For a class of three students, that's relatively easy: The professor just needs to

  1. declare three variables to store three IDs, and three grades;
  2. declare a variable to store the curve;
  3. do the necessary input/output (I/O) for the three students;
  4. adjust the scores for each of the three students; and
  5. print the three students' results.

Here's how the teacher could write it:

#include <iostream>
#include <fstream>

int main() {

  // Try to open (for reading) the file containing
  // all the mnumbers that we are going to manipulate.
  std::string m_number_file_name{"mnumbers3.txt"};
  std::ifstream m_number_file{m_number_file_name};

  if  (!m_number_file.is_open()) {
    std::cout << "Could not open the m number file (" << m_number_file_name << ".n";
    return 1;
  }

  // Read the three mnumbers from the file.
  std::string mnumber1, mnumber2, mnumber3;
  m_number_file >> mnumber1;
  m_number_file >> mnumber2;
  m_number_file >> mnumber3;

  // We are done with the input file at this point!
  m_number_file.close();

  // For the teacher's sanity, let's print out a class
  // roster to make sure that we got all our students.
  std::cout << "Class Roster:n";
  std::cout << "1. " << mnumber1 << "n";
  std::cout << "2. " << mnumber2 << "n";
  std::cout << "3. " << mnumber3 << "n";

  // Read the scores for each student from the user.
  double grade1, grade2, grade3;
  std::cout << "Enter quiz grade for " << mnumber1 << ": ";
  std::cin >>  grade1;

  std::cout << "Enter quiz grade for " << mnumber2 << ": ";
  std::cin >>  grade2;

  std::cout << "Enter quiz grade for " << mnumber3 << ": ";
  std::cin >>  grade3;

  // Read the value of the curve from the user.
  double curve;
  std::cout << "Enter curve value: ";
  std::cin >> curve;

  // Adjust the student's scores.
  grade1 += curve;
  grade2 += curve;
  grade3 += curve;

  // Print the updated scores to the screen.
  std::cout << "Adjusted quiz grade for " << mnumber1 << ": " << grade1 << "n";
  std::cout << "Adjusted quiz grade for " << mnumber2 << ": " << grade2 << "n";
  std::cout << "Adjusted quiz grade for " << mnumber3 << ": " << grade3 << "n";
}

The problem is that our busy professor cannot easily maintain such an application when other students join their class!

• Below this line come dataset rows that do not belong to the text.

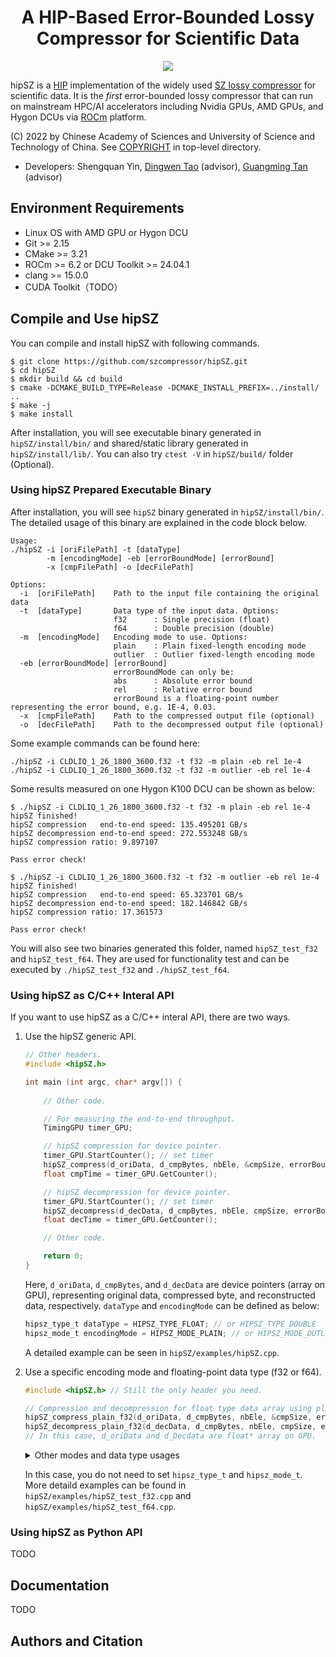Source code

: <h1 align="center">
A HIP-Based Error-Bounded Lossy Compressor for Scientific Data
</h1>

<p align="center">
<a href="./LICENSE"><img src="https://img.shields.io/badge/License-BSD%203--Clause-blue.svg"></a>
</p>

hipSZ is a [HIP](https://github.com/ROCm/HIP) implementation of the widely used [SZ lossy compressor](https://github.com/szcompressor/SZ) for scientific data. It is the *first* error-bounded lossy compressor that can run on mainstream HPC/AI accelerators including Nvidia GPUs, AMD GPUs, and Hygon DCUs via [ROCm](https://www.amd.com/en/products/software/rocm.html) platform. 

(C) 2022 by Chinese Academy of Sciences and University of Science and Technology of China. See [COPYRIGHT](https://github.com/szcompressor/hipSZ/blob/master/LICENSE) in top-level directory.

- Developers: Shengquan Yin, [Dingwen Tao](https://www.dingwentao.com/) (advisor), [Guangming Tan](https://tanniu.github.io/) (advisor)

## Environment Requirements
- Linux OS with AMD GPU or Hygon DCU
- Git >= 2.15
- CMake >= 3.21
- ROCm >= 6.2 or DCU Toolkit >= 24.04.1
- clang >= 15.0.0
- CUDA Toolkit（TODO）

## Compile and Use hipSZ

You can compile and install hipSZ with following commands.
```shell
$ git clone https://github.com/szcompressor/hipSZ.git
$ cd hipSZ
$ mkdir build && cd build
$ cmake -DCMAKE_BUILD_TYPE=Release -DCMAKE_INSTALL_PREFIX=../install/ ..
$ make -j
$ make install
```
After installation, you will see executable binary generated in ```hipSZ/install/bin/``` and shared/static library generated in ``hipSZ/install/lib/``.
You can also try ```ctest -V``` in ```hipSZ/build/``` folder (Optional).

### Using hipSZ Prepared Executable Binary
After installation, you will see ```hipSZ``` binary generated in ```hipSZ/install/bin/```. The detailed usage of this binary are explained in the code block below.

```text
Usage:
./hipSZ -i [oriFilePath] -t [dataType] 
        -m [encodingMode] -eb [errorBoundMode] [errorBound] 
        -x [cmpFilePath] -o [decFilePath]

Options:
  -i  [oriFilePath]    Path to the input file containing the original data
  -t  [dataType]       Data type of the input data. Options:
                       f32      : Single precision (float)
                       f64      : Double precision (double)
  -m  [encodingMode]   Encoding mode to use. Options:
                       plain    : Plain fixed-length encoding mode
                       outlier  : Outlier fixed-length encoding mode
  -eb [errorBoundMode] [errorBound]
                       errorBoundMode can only be:
                       abs      : Absolute error bound
                       rel      : Relative error bound
                       errorBound is a floating-point number representing the error bound, e.g. 1E-4, 0.03.
  -x  [cmpFilePath]    Path to the compressed output file (optional)
  -o  [decFilePath]    Path to the decompressed output file (optional)
```

Some example commands can be found here:
```shell
./hipSZ -i CLDLIQ_1_26_1800_3600.f32 -t f32 -m plain -eb rel 1e-4
./hipSZ -i CLDLIQ_1_26_1800_3600.f32 -t f32 -m outlier -eb rel 1e-4
```

Some results measured on one Hygon K100 DCU can be shown as below:
```shell
$ ./hipSZ -i CLDLIQ_1_26_1800_3600.f32 -t f32 -m plain -eb rel 1e-4
hipSZ finished!
hipSZ compression   end-to-end speed: 135.495201 GB/s
hipSZ decompression end-to-end speed: 272.553248 GB/s
hipSZ compression ratio: 9.897107

Pass error check!

$ ./hipSZ -i CLDLIQ_1_26_1800_3600.f32 -t f32 -m outlier -eb rel 1e-4 
hipSZ finished!
hipSZ compression   end-to-end speed: 65.323701 GB/s
hipSZ decompression end-to-end speed: 182.146842 GB/s
hipSZ compression ratio: 17.361573

Pass error check!
```

You will also see two binaries generated this folder, named ```hipSZ_test_f32``` and ```hipSZ_test_f64```. They are used for functionality test and can be executed by ```./hipSZ_test_f32``` and ```./hipSZ_test_f64```.

### Using hipSZ as C/C++ Interal API
If you want to use hipSZ as a C/C++ interal API, there are two ways.

1. Use the hipSZ generic API.
    
    ```C
    // Other headers.
    #include <hipSZ.h>
    
    int main (int argc, char* argv[]) {
        
        // Other code.

        // For measuring the end-to-end throughput.
        TimingGPU timer_GPU;

        // hipSZ compression for device pointer.
        timer_GPU.StartCounter(); // set timer
        hipSZ_compress(d_oriData, d_cmpBytes, nbEle, &cmpSize, errorBound, dataType, encodingMode, stream);
        float cmpTime = timer_GPU.GetCounter();

        // hipSZ decompression for device pointer.
        timer_GPU.StartCounter(); // set timer
        hipSZ_decompress(d_decData, d_cmpBytes, nbEle, cmpSize, errorBound, dataType, encodingMode, stream);
        float decTime = timer_GPU.GetCounter();

        // Other code.

        return 0;
    }
    ```

    Here, ```d_oriData```, ```d_cmpBytes```, and ```d_decData``` are device pointers (array on GPU), representing original data, compressed byte, and reconstructed data, respectively.
    ```dataType``` and ```encodingMode``` can be defined as below:
    ```C
    hipsz_type_t dataType = HIPSZ_TYPE_FLOAT; // or HIPSZ_TYPE_DOUBLE
    hipsz_mode_t encodingMode = HIPSZ_MODE_PLAIN; // or HIPSZ_MODE_OUTLIER
    ```

    A detailed example can be seen in ```hipSZ/examples/hipSZ.cpp```.

2. Use a specific encoding mode and floating-point data type (f32 or f64).

    ```C
    #include <hipSZ.h> // Still the only header you need.

    // Compression and decompression for float type data array using plain mode.
    hipSZ_compress_plain_f32(d_oriData, d_cmpBytes, nbEle, &cmpSize, errorBound, stream);
    hipSZ_decompress_plain_f32(d_decData, d_cmpBytes, nbEle, cmpSize, errorBound, stream);
    // In this case, d_oriData and d_Decdata are float* array on GPU.
    ```
    
    <details>
    <summary>Other modes and data type usages</summary>

    ```C
    #include <hipSZ.h> // Still the only header you need.

    // Compression and decompression for float type data array using outlier mode.
    hipSZ_compress_outlier_f32(d_oriData, d_cmpBytes, nbEle, &cmpSize, errorBound, stream);
    hipSZ_decompress_outlier_f32(d_decData, d_cmpBytes, nbEle, cmpSize, errorBound, stream);
    // In this case, d_oriData and d_Decdata are float* array on GPU.

    // Compression and decompression for double type data array using plain mode.
    hipSZ_compress_plain_f64(d_oriData, d_cmpBytes, nbEle, &cmpSize, errorBound, stream);
    hipSZ_decompress_plain_f64(d_decData, d_cmpBytes, nbEle, cmpSize, errorBound, stream);
    // In this case, d_oriData and d_Decdata are double* array on GPU.

    // Compression and decompression for double type data array using outlier mode.
    hipSZ_compress_outlier_f64(d_oriData, d_cmpBytes, nbEle, &cmpSize, errorBound, stream);
    hipSZ_decompress_outlier_f64(d_decData, d_cmpBytes, nbEle, cmpSize, errorBound, stream);
    // In this case, d_oriData and d_Decdata are double* array on GPU.
    ```
    </details>

    
    In this case, you do not need to set ```hipsz_type_t``` and ```hipsz_mode_t```.
    More detaild examples can be found in ```hipSZ/examples/hipSZ_test_f32.cpp``` and ```hipSZ/examples/hipSZ_test_f64.cpp```.


### Using hipSZ as Python API

TODO


## Documentation
TODO

## Authors and Citation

To update their application when a new student adds the class, the professor would have to copy/paste code. They would have to declare another variable to store an ID (mnumber4), declare another variable to store a grade (grade4), do an additional step of I/O, perform another score adjustment (grade4 += curve;), and execute another std::cout. The problem only gets worse if the teacher is popular and lots of students want to join the class!

Arrays (an Interlude)

We interrupt our narrative for a brief digression into the fundamentals of arrays. We have learned already that all variables have types. For instance, variables can have int type, char type, double type, std::string type, bool type, etc. Well, surprise, an array is also a type! That means we can declare/define variables that have array type. Variables with types that we have learned so far (i.e., int, char, double, std::string, bool) each hold one value. A variable with an array type, essentially, holds a number of variables! Because variables with array type are "composed" of several other variables, they are sometimes referred to as compound types.

Formally, an array is a data structure that holds

  1. a fixed number of
  2. individually and collectively accessible values (in other words, we can address any element in the array individually and we can address the entire array as a group),
  3. each of which is the same type.

A data structure is just a fancy term for a way of "stor[ing] and organiz[ing] data in order to facilitate access and modifications." Arrays are composed of elements and each element acts just like a variable -- the only difference is that we refer to these "variables" (aka elements) by number (their index in the array) rather than by name (like we do for variables).

One of the most important concepts to remember about the elements of arrays is that they are just variables! The elements of an array have a type, can hold a value and have a place in memory -- just like real variables.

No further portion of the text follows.